Question posée en séance publique le 19/02/2019

M. Pascal Savoldelli. « Ne parlez pas d'acquis sociaux, parlez de conquis sociaux, parce que le patronat ne désarme jamais. » C'est par cette citation d'Ambroise Croizat, monsieur le Premier ministre, que je souhaite commencer mon intervention.

J'ai appris que, lors d'un débat dans le Finistère, vous aviez une fois encore remis en cause le principe de la solidarité nationale.

Quels sont les droits qui, selon vous, devraient être soumis à contreparties ? Les bénéficiaires de l'allocation aux adultes handicapés, l'AAH, devraient-ils la mériter pour l'obtenir ? Les personnes sans emploi ont-elles une dette envers la communauté, ou les indemnités qu'elles perçoivent sont-elles des droits, qu'elles ont acquis par leur travail et leurs cotisations ?

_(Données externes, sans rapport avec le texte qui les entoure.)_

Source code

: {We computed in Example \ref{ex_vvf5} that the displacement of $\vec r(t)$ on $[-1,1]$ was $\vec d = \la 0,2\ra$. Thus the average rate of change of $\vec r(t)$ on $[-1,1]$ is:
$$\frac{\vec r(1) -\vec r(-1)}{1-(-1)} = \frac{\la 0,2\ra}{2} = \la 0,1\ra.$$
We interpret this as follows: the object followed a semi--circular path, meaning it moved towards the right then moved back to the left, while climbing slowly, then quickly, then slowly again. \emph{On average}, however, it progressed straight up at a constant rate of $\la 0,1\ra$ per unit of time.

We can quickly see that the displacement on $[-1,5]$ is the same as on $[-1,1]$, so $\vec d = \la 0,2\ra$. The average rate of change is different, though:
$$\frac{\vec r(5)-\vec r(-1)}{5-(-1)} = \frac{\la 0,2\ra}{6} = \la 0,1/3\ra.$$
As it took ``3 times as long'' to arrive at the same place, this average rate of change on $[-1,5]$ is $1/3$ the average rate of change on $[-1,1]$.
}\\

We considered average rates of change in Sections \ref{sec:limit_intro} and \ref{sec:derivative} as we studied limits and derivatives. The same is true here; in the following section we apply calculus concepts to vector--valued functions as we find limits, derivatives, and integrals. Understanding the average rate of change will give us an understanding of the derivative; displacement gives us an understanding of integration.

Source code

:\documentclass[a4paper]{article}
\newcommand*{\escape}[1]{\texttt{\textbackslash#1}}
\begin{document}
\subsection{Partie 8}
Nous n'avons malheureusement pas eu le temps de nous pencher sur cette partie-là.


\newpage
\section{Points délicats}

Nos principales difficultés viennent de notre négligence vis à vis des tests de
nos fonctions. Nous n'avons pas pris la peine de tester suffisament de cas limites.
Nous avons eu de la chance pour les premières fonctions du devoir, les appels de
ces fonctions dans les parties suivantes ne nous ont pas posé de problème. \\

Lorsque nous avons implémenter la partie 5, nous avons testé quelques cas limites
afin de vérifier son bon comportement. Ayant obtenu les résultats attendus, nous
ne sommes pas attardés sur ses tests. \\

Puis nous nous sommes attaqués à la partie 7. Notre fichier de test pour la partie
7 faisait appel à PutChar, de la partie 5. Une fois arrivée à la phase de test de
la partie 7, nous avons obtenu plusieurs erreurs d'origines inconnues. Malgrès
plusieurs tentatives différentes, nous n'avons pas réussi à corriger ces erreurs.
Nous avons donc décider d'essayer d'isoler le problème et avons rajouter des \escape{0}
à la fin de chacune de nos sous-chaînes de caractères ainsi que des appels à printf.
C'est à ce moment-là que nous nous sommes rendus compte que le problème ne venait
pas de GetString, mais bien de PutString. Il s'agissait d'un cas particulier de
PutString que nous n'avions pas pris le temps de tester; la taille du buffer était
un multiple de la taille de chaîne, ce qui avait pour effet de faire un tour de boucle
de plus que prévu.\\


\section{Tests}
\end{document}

Cette stigmatisation des personnes les plus fragiles, les plus pauvres, est devenue proprement insupportable, monsieur le Premier ministre ! Cessez de les culpabiliser ! C'est votre politique qui les exclut. Vous brisez des rêves, mais aussi des corps ; vous instillez l'humiliation, au lieu d'insuffler l'espoir. (Applaudissements sur les travées du groupe communiste républicain citoyen et écologiste, ainsi que sur des travées du groupe socialiste et républicain.)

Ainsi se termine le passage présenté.